The offense is the unlawful manufacture of intoxicating liquor; punishment fixed at confinement in the penitentiary for a period of one year.
A still was observed in operation by the State's witness who came upon it accidentally and found the appellant and others present. According to the State's theory, appellant was taking part in the manufacture of whisky which was in progress.
Appellant testified, conceding his presence, but asserted that he was taking no part and had no interest in the transaction, except that he had endeavored to dissuade his brother and others from committing the offense.
The only rulings complained of are those touching the refusal of certain special charges. Each of these were designed to present in an affirmative manner appellant's defensive theory, namely, that his *Page 408 mere presence would not justify a conviction, and that he took no part in the commission of the offense and gave no encouragement to those who were making the whisky.

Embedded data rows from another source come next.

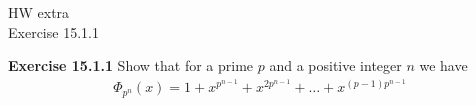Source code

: \documentclass{article}
\begin{document}
\maketitle
HW extra \\
Exercise 15.1.1\\
\pagebreak

\begin{homeworkProblem}
    \textbf{Exercise 15.1.1} Show that for a prime $p$ and a positive integer $n$ we have
    \begin{align}
        \Phi_{p^n} (x) = 1 + x^{p^{n-1}} + x^{2 p^{n-1}} + \ldots + x^{(p-1) p^{n-1}}
    \end{align}
    
    \solution \\



\end{homeworkProblem}

\pagebreak
\end{document}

The law of principals was submitted to the jury in a paragraph of the charge which elicited no complaint from the appellant and in which no departure from the approved precedents has been observed. In connection with it, the following paragraph was embraced in the main charge:
"You are further instructed that the mere presence of a person at the time and place of the commission of an offense would not make him a principal and if you believe, or have a reasonable doubt as to such fact, that the defendant went to the still; but did not aid or encourage by acts or word the making of whisky, if whisky was made, you cannot convict him."
We are unable to conclude that any further instruction was required to inform the jury of the applicable law and to protect the rights of the appellant.
The record revealing no error, the judgment is affirmed.
Affirmed.
ON REHEARING. January 23, 1924.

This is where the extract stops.